Hubert Renn prefería el ambiente de la modesta unidad de mando conjunto KGB-Stasi en la Karl Liebknecht Strasse y el dinamismo cotidiano que representaba el trabajo «operacional». Además, había asumido una responsabilidad paternalista para con Fiona Samson, aunque no lo diera a entender en su modo estricto y formalista de llevar los asuntos de la oficina. Por su parte, Fiona Samson tampoco exigía ni parecía esperar de él más que una absoluta dedicación en el trabajo.
A Renn no le costaba entender a Fiona Samson, o al menos llevarse bien con ella. Contribuía a su mutua avenencia el modo en que ella había eliminado y transformado su femineidad. La inseguridad y recelos causados por la maternidad no influían ya en sus ideas; no es que se hubiera vuelto masculina —los hombres y su manera de pensar seguían atrayéndola tanto como antes—, pero sí se había vuelto resuelta y simplista igual que los varones. Incluso en su más íntima femineidad jamás había asumido el papel de víctima, tal como ella había visto hacer a su madre, a su hermana y a tantísimas mujeres. Ahora, siempre que surgía algo que no se veía capaz de resolver a su manera, reflexionaba sobre lo que Bernard habría hecho en semejante circunstancia y muchas veces eso la ayudaba a solucionarlo de prisa.

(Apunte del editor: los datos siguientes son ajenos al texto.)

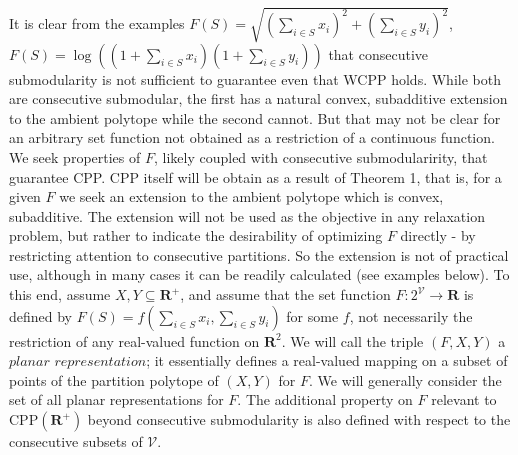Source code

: \documentclass{article}
\theoremstyle{case}
\begin{document}
It is clear from the examples $F(S) = \sqrt{(\sum_{i \in S}x_i)^2 + (\sum_{i \in S}y_i)^2}$, $F(S) = \log{((1+\sum_{i \in S}x_i)(1+\sum_{i \in S}y_i))}$ that consecutive submodularity is not sufficient to guarantee even that WCPP holds. While both are consecutive submodular, the first has a natural convex, subadditive extension to the ambient polytope while the second cannot. But that may not be clear for an arbitrary set function not obtained as a restriction of a continuous function. We seek properties of $F$, likely coupled with consecutive submodularirity, that guarantee CPP. CPP itself will be obtain as a result of Theorem 1, that is, for a given $F$ we seek an extension to the ambient polytope which is convex, subadditive. The extension will not be used as the objective in any relaxation problem, but rather to indicate the desirability of optimizing $F$ directly - by restricting attention to consecutive partitions. So the extension is not of practical use, although in many cases it can be readily calculated (see examples below). 
To this end, assume $X, Y \subseteq \mathbf{R}^+$, and assume that the set function $F\colon 2^{\mathcal{V}} \to \mathbf{R}$ is defined by $F(S) = f(\sum_{i \in S}x_i,\sum_{i \in S}y_i)$ for some $f$, not necessarily the restriction of any real-valued function on $\mathbf{R}^2$. We will call the triple $(F, X, Y)$ a $\textit{planar representation}$; it essentially defines a real-valued mapping on a subset of points of the partition polytope of $(X, Y)$ for $F$. We will generally consider the set of all planar representations for $F$. The additional property on $F$ relevant to CPP$(\mathbf{R}^+)$ beyond consecutive submodularity is also defined with respect to the consecutive subsets of $\mathcal{V}$.
\end{document}
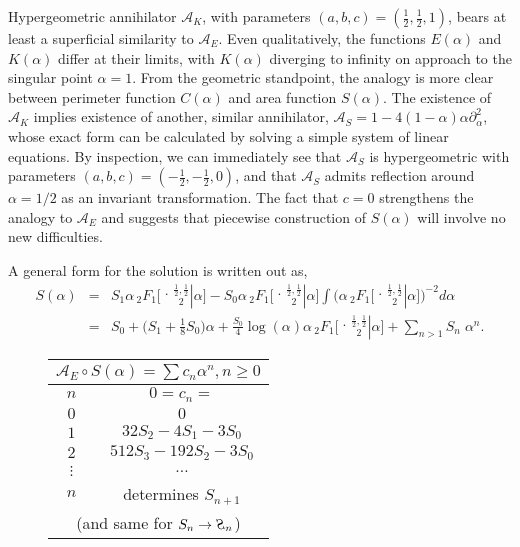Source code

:\documentclass[nofootinbib,preprint]{revtex4-1}
\newcommand{\tFo}[3]{\,_2F_1 \bigg[ 
\genfrac.|{0pt}{}{#1}{#2} #3 \bigg]}
\newcommand{\rev}[1]{\text{\reflectbox{$#1$}}}
\begin{document}
Hypergeometric annihilator $\mathcal{A}_K$, with parameters $(a,b,c)=(\frac{1}{2},\frac{1}{2},1)$,
bears at least a superficial similarity to $\mathcal{A}_E$. Even qualitatively, the functions 
$E(\alpha)$ and $K(\alpha)$ differ at their limits, with $K(\alpha)$ diverging to infinity on 
approach to the singular point $\alpha=1$. From the geometric standpoint, the analogy is more 
clear between perimeter function $C(\alpha)$ and area function $S(\alpha)$. The existence of 
$\mathcal{A}_K$ implies existence of another, similar annihilator, 
$\mathcal{A}_S= 1 -4(1-\alpha)\alpha \partial_{\alpha}^2$, whose exact form can be calculated by 
solving a simple system of linear equations. By inspection, we can immediately see that $\mathcal{A}_S$
is hypergeometric with parameters ${(a,b,c)=(-\frac{1}{2},-\frac{1}{2},0)}$, and that $\mathcal{A}_S$
admits reflection around $\alpha = 1/2$ as an invariant transformation. The fact that $c=0$ strengthens
the analogy to $\mathcal{A}_E$ and suggests that piecewise construction of $S(\alpha)$ will involve no 
new difficulties.


A general form for the solution is written out as,
\begin{eqnarray}
S(\alpha) &=& S_1 \alpha \tFo{\frac{1}{2},\frac{1}{2}}{2}{\alpha}
- S_0 \alpha \tFo{\frac{1}{2},\frac{1}{2}}{2}{\alpha}
\int  \bigg(\alpha \tFo{\frac{1}{2},\frac{1}{2}}{2}{\alpha}\bigg)^{-2}d\alpha  \nonumber \\
 &=& S_0 
+ \bigg(S_1+\frac{1}{8}S_0\bigg) \alpha 
+\frac{S_0}{4}\log(\alpha) \alpha 
\tFo{\frac{1}{2},\frac{1}{2}}{2}{\alpha}
+ \sum_{n>1}S_n\;\alpha^n. \nonumber  
\end{eqnarray}

\begin{wrapfigure}{R}{7cm}
\begin{center}
\begin{tabular}{ c | c }
\hline \hline
\multicolumn{2}{c}{
\;\;\;$\mathcal{A}_E \circ S(\alpha)
= \sum c_n \alpha^n, n\ge 0$\;\;\; } \\
\hline 
$\;\;n\;\;$& $0=c_n=$ \\
\hline
$0$ & $0$  \\
$1$ & $32 S_2-4 S_1-3 S_0$  \\
$2$ & $512 S_3-192 S_2-3 S_0$  \\
$\vdots$ & $\hdots$  \\
$n$ & determines $S_{n+1}$ \\
\multicolumn{2}{c}{(and same for $S_n \rightarrow \rev{S}_n$) }
\label{tab:ConsS}
\end{tabular}
\end{center}
\end{wrapfigure}
\end{document}
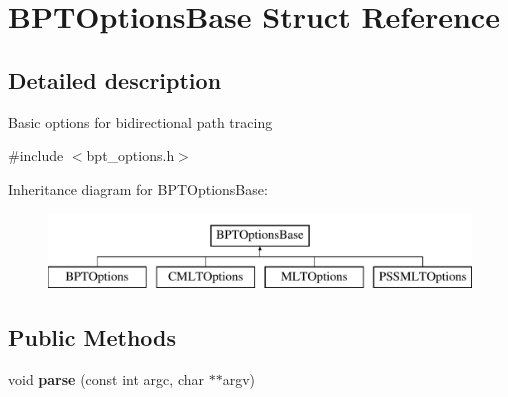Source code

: \hypertarget{struct_b_p_t_options_base}{}\section{B\+P\+T\+Options\+Base Struct Reference}
\label{struct_b_p_t_options_base}


\subsection{Detailed description}
Basic options for bidirectional path tracing 

{\ttfamily \#include $<$bpt\+\_\+options.\+h$>$}

Inheritance diagram for B\+P\+T\+Options\+Base\+:\begin{figure}[H]
\begin{center}
\leavevmode
\includegraphics[height=2.000000cm]{struct_b_p_t_options_base}
\end{center}
\end{figure}
\subsection*{Public Methods}
\begin{DoxyCompactItemize}
\item 
\mbox{\label{struct_b_p_t_options_base_a5a189940377e81d15c6dfc02c6465dcc}} 
void {\bfseries parse} (const int argc, char $\ast$$\ast$argv)
\end{DoxyCompactItemize}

Si se hubiese encontrado psíquicamente bien, habría podido soportarlo todo a la perfección, pero Berlín le podía. Para Bernard, aquella ciudad era una segunda patria y se encontraba a sus anchas, pero para ella era un lugar de pesadilla; había llegado a la conclusión de que sus crisis depresivas y los malos sueños de los que a veces se despertaba sudando y temblorosa, no sólo los motivaban la soledad y el sentimiento de duplicidad por haber abandonado a su marido y a sus hijos: el motivo era Berlín. Berlín estaba socavando de tal modo su espíritu que nunca se recuperaría. Sabía que era una bobada, pero comenzaba a sentirse desequilibrada y era bien consciente de ello.

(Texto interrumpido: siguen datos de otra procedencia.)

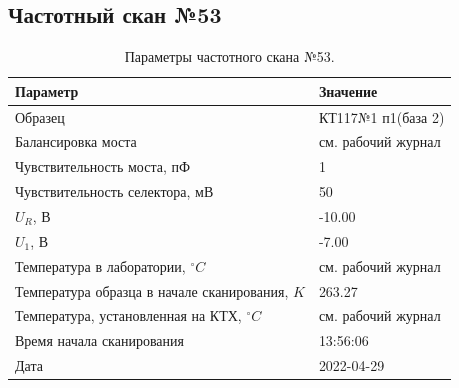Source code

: \subsection{Частотный скан №53}
\begin{table}[!ht]
    \centering
    \caption{Параметры частотного скана №53.}
    \begin{tabular}{|l|l|}
        \hline
        Параметр                                       & Значение                  \\ \hline
        Образец                                        & КТ117№1 п1(база 2)        \\ \hline
        Балансировка моста                             & см. рабочий журнал        \\ \hline
        Чувствительность моста, пФ                     & 1                         \\ \hline
        Чувствительность селектора, мВ                 & 50                        \\ \hline
        $U_R$, В                                       & -10.00                    \\ \hline
        $U_1$, В                                       & -7.00                     \\ \hline
        Температура в лаборатории, $^\circ C$          & см. рабочий журнал        \\ \hline
        Температура образца в начале сканирования, $K$ & 263.27                    \\ \hline
        Температура, установленная на КТХ, $^\circ C$  & см. рабочий журнал        \\ \hline
        Время начала сканирования                      & 13:56:06                  \\ \hline
        Дата                                           & 2022-04-29                \\ \hline
    \end{tabular}
    \label{table:frequency_scan_53}
\end{table}

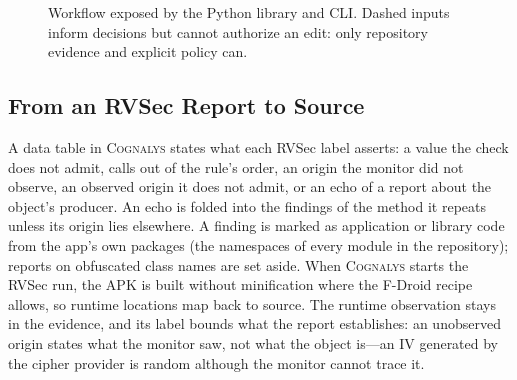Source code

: \documentclass[conference]{IEEEtran}
\newcommand{\system}{\textsc{Cognalys}}
\begin{document}
\begin{figure}[t]
{
}
\caption{Workflow exposed by the Python library and CLI. Dashed inputs inform
decisions but cannot authorize an edit: only repository evidence and explicit
policy can.}
\label{fig:pipeline}
\end{figure}

\subsection{From an RVSec Report to Source}

A data table in \system{} states what each RVSec label asserts: a value the
check does not admit, calls out of the rule's order, an origin the monitor did
not observe, an observed origin it does not admit, or an echo of a report about
the object's producer. An echo is folded into the findings of the method it
repeats unless its origin lies elsewhere. A finding is marked as application or
library code from the app's own packages (the namespaces of every module in the
repository); reports on obfuscated class names are set aside. When \system{}
starts the RVSec run, the APK is built without minification where the F-Droid
recipe allows, so runtime locations map back to source. The runtime observation
stays in the evidence, and its label bounds what the report establishes: an
unobserved origin states what the monitor saw, not what the object is---an IV
generated by the cipher provider is random although the monitor cannot trace
it.
\end{document}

En la intimidad de su apartamento de la Frankfurter Allee, cuando la abrumaba el trabajo, o mientras estudiaba alemán y ruso para mejorarlos, encontraba a veces tiempo para reflexionar sobre los motivos que la habían llevado a tan desesperante situación. Descartó el análisis cronológico, esa pauta cara a psicólogos y novelistas, porque, sin duda, daría una línea recta de causa-efecto que la conduciría hasta su autoritario padre, el internado, su empleo de agente secreto y su apoteosis al asumir aquella nueva vida. Pero no era ésa la génesis. La capacidad para desempeñar aquel papel era algo que ella había forjado esforzadamente hasta la perfección; aquella parte de su mal no era síntoma de ningún fallo de personalidad.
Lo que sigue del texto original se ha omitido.